WHAT NEEDS TO BE DONE: Could you restate every entry word for word, minus the pictures?

LISTED RECORDS:

++++

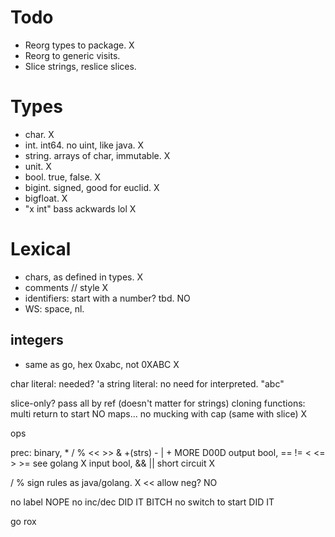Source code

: Todo
====

* Reorg types to package. X
* Reorg to generic visits.
* Slice strings, reslice slices.

Types
=====

* char. X
* int. int64. no uint, like java. X
* string. arrays of char, immutable. X
* unit. X
* bool. true, false. X
* bigint. signed, good for euclid. X
* bigfloat. X
* "x int" bass ackwards lol X

Lexical
=======

* chars, as defined in types. X
* comments // style X
* identifiers: start with a number? tbd. NO
* WS: space, nl.

integers
--------
* same as go, hex 0xabc, not 0XABC X

char literal:
needed? 'a
string literal:
no need for interpreted. "abc"

slice-only? pass all by ref (doesn't matter for strings) cloning
functions: multi return to start NO
maps... no mucking with cap (same with slice) X

ops

prec: binary, * / % << >> & +(strs) - | + MORE D00D
output bool, == != < <= > >= see golang X
input bool, && || short circuit X

/ % sign rules as java/golang. X
<< allow neg? NO

no label NOPE
no inc/dec DID IT BITCH
no switch to start DID IT

go rox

++++

RESPONSE:
Source code

: Todo
====

* Reorg types to package. X
* Reorg to generic visits.
* Slice strings, reslice slices.

Types
=====

* char. X
* int. int64. no uint, like java. X
* string. arrays of char, immutable. X
* unit. X
* bool. true, false. X
* bigint. signed, good for euclid. X
* bigfloat. X
* "x int" bass ackwards lol X

Lexical
=======

* chars, as defined in types. X
* comments // style X
* identifiers: start with a number? tbd. NO
* WS: space, nl.

integers
--------
* same as go, hex 0xabc, not 0XABC X

char literal:
needed? 'a
string literal:
no need for interpreted. "abc"

slice-only? pass all by ref (doesn't matter for strings) cloning
functions: multi return to start NO
maps... no mucking with cap (same with slice) X

ops

prec: binary, * / % << >> & +(strs) - | + MORE D00D
output bool, == != < <= > >= see golang X
input bool, && || short circuit X

/ % sign rules as java/golang. X
<< allow neg? NO

no label NOPE
no inc/dec DID IT BITCH
no switch to start DID IT

go rox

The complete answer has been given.